- _SUPPLIED DATA_
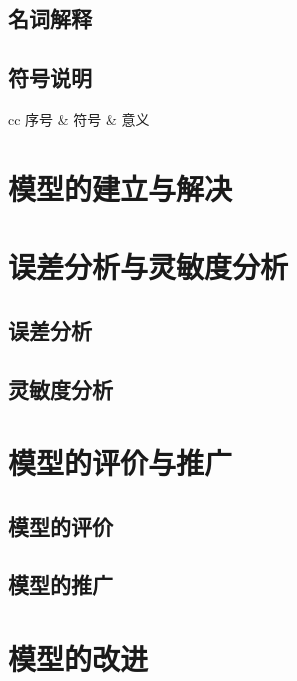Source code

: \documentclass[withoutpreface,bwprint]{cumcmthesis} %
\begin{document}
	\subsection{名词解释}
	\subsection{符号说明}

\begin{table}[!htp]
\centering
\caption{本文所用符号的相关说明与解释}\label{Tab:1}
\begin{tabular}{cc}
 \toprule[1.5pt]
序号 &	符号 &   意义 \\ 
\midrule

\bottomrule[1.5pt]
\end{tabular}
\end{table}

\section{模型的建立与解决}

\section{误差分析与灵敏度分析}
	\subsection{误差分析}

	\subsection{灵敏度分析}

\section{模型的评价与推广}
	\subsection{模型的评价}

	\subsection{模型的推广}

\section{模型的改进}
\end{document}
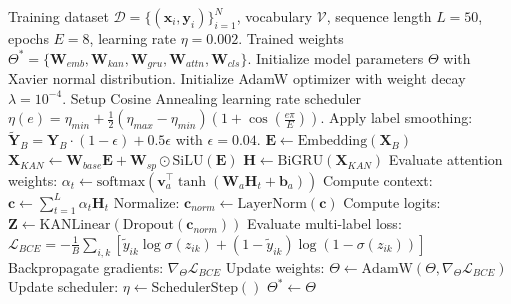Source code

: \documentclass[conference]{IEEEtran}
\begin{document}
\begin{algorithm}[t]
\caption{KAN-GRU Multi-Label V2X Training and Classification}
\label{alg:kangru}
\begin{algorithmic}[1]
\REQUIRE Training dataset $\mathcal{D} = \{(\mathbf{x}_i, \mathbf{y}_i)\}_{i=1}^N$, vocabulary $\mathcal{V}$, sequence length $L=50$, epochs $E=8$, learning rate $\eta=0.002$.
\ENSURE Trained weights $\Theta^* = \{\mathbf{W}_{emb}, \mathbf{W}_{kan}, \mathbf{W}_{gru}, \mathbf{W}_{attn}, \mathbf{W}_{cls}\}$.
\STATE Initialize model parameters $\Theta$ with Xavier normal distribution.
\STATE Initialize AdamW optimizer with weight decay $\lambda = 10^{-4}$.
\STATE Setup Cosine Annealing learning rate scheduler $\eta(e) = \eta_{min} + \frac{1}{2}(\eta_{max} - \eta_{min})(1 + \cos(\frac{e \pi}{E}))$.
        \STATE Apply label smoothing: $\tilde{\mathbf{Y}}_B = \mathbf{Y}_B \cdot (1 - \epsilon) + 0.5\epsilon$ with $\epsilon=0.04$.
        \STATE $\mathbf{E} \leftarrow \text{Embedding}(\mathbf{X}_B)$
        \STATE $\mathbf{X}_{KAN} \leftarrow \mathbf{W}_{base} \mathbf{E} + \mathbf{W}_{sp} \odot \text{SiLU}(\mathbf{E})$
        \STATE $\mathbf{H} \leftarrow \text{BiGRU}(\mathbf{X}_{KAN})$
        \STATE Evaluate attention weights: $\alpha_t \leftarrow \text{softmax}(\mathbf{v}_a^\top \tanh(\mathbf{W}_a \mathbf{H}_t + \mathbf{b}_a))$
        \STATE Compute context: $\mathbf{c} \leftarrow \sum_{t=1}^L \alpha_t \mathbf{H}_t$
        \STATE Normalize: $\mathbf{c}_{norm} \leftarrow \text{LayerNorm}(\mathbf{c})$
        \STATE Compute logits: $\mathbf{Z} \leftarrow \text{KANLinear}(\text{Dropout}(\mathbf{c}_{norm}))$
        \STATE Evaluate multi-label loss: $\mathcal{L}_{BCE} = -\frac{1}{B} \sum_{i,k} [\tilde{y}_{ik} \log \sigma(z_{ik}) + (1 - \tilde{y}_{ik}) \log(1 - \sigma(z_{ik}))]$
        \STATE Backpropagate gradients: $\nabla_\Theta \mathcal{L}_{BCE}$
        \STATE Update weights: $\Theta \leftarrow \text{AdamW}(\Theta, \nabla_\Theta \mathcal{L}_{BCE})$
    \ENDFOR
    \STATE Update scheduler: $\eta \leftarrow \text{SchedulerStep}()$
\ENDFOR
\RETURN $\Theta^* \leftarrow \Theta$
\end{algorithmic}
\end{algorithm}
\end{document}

- _WHAT THE EXERCISE ASKS_
The answer should be a bare number: how many lines of the material above include "Initialize".

- _TASK OUTPUT_
2